Attention Patterns in Practice

What models actually learn

Emergence of Interpretable Patterns

When we designed the attention mechanism, we specified how attention should be computed—dot products, softmax, weighted sums. But we did not specify what the model should attend to. That emerges from training.

Here is what makes this remarkable: across different model sizes, training runs, and even architectures, transformers consistently develop similar types of attention heads. Nobody told the model to create "heads that attend to the previous token" or "heads that track syntactic structure." These patterns emerge spontaneously because they are useful for the training objective.

What stands out: the model discovers linguistic structure without being taught linguistics. A model trained only to predict the next word ends up learning grammar, semantics, and even some world knowledge—all encoded in attention patterns.

This is both exciting and humbling. We can observe these patterns after training, but we did not design them. The model found them on its own.

Common Head Types

Researchers have catalogued several recurring attention head types that appear across transformer models. Think of these as "roles" that individual heads learn to play.

Previous Token Heads

The simplest pattern: always attend to position $i-1$ . When processing "cat," look at "the." When processing "sat," look at "cat."

Why is this useful? Language has strong local dependencies. The previous word often constrains what comes next. These heads provide a reliable baseline signal about immediate context.

Induction Heads

These are more sophisticated. An induction head performs pattern completion. If the sequence "AB" appeared earlier, and now "A" appears again, the head attends to "B."

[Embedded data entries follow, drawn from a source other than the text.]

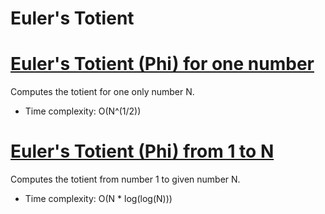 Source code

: # Euler's Totient

# [Euler's Totient (Phi) for one number](phi.cpp)
Computes the totient for one only number N.
* Time complexity: O(N^(1/2))

# [Euler's Totient (Phi) from 1 to N](phi_1_to_n.cpp)
Computes the totient from number 1 to given number N.
* Time complexity: O(N * log(log(N)))
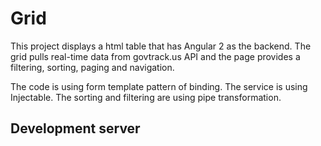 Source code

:# Grid

This project displays a html table that has Angular 2 as the backend.  The grid pulls real-time data from govtrack.us API and the page provides a filtering, sorting, paging and navigation.  

The code is using form template pattern of binding.  The service is using Injectable.  The sorting and filtering are using pipe transformation.


## Development server

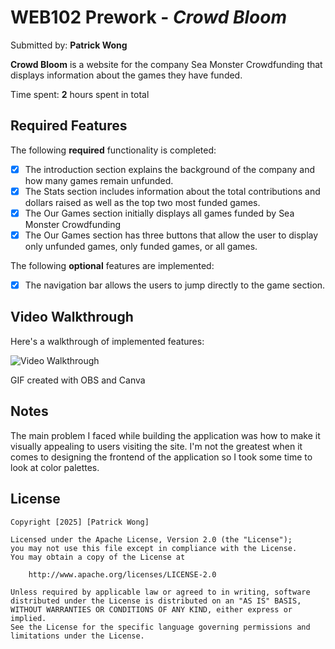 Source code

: # WEB102 Prework - _Crowd Bloom_

Submitted by: **Patrick Wong**

**Crowd Bloom** is a website for the company Sea Monster Crowdfunding that displays information about the games they have funded.

Time spent: **2** hours spent in total

## Required Features

The following **required** functionality is completed:

- [x] The introduction section explains the background of the company and how many games remain unfunded.
- [x] The Stats section includes information about the total contributions and dollars raised as well as the top two most funded games.
- [x] The Our Games section initially displays all games funded by Sea Monster Crowdfunding
- [x] The Our Games section has three buttons that allow the user to display only unfunded games, only funded games, or all games.

The following **optional** features are implemented:

- [x] The navigation bar allows the users to jump directly to the game section.

## Video Walkthrough

Here's a walkthrough of implemented features:

<img src='CrowdBloomDemo.gif' title='Video Walkthrough' width='' alt='Video Walkthrough' />

<!-- Replace this with whatever GIF tool you used! -->

GIF created with OBS and Canva

<!-- Recommended tools:
[Kap](https://getkap.co/) for macOS
[ScreenToGif](https://www.screentogif.com/) for Windows
[peek](https://github.com/phw/peek) for Linux. -->

## Notes

The main problem I faced while building the application was how to make it visually appealing to users visiting the site. I'm not the greatest when it comes to designing the frontend of the application so I took some time to look at color palettes.

## License

    Copyright [2025] [Patrick Wong]

    Licensed under the Apache License, Version 2.0 (the "License");
    you may not use this file except in compliance with the License.
    You may obtain a copy of the License at

        http://www.apache.org/licenses/LICENSE-2.0

    Unless required by applicable law or agreed to in writing, software
    distributed under the License is distributed on an "AS IS" BASIS,
    WITHOUT WARRANTIES OR CONDITIONS OF ANY KIND, either express or implied.
    See the License for the specific language governing permissions and
    limitations under the License.
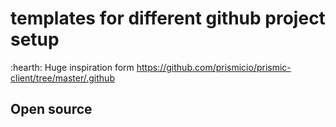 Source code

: # templates for different github project setup

:hearth: Huge inspiration form https://github.com/prismicio/prismic-client/tree/master/.github

## Open source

Consider: "The cat sat on the mat. The cat..."

When the model sees "The cat" the second time, induction heads attend back to what followed "The cat" previously—"sat." This enables in-context learning, where models can pick up patterns from examples in their input.

Induction heads are a key discovery in mechanistic interpretability. They explain how transformers can learn from few-shot examples.

Syntactic Heads

Some heads learn to track grammatical structure. A head might attend from a verb to its subject, from an adjective to the noun it modifies, or from a closing bracket to its opening bracket.

These heads reveal that transformers implicitly learn syntax. The model was never given parse trees—it discovered syntactic relationships because they help predict the next token.

Positional Heads

Some heads have fixed attention patterns based purely on relative position. They might always attend to tokens 2 positions back, or to the first token in the sequence.

These provide positional anchoring that complements the content-based attention of other heads.

Attention Pattern Gallery

Previous Token Head

Each word primarily attends to the word immediately before it

Previous token heads provide a simple but powerful signal: what word came immediately before? This captures strong local dependencies in language.

Explore different head types by switching tabs. Notice how each pattern serves a distinct purpose: previous token heads provide local context, induction heads enable pattern matching, and syntactic heads track grammatical relationships.

Layer-wise Patterns

Attention patterns also vary systematically across layers. This makes sense—early layers process raw input, while later layers work with increasingly abstract representations.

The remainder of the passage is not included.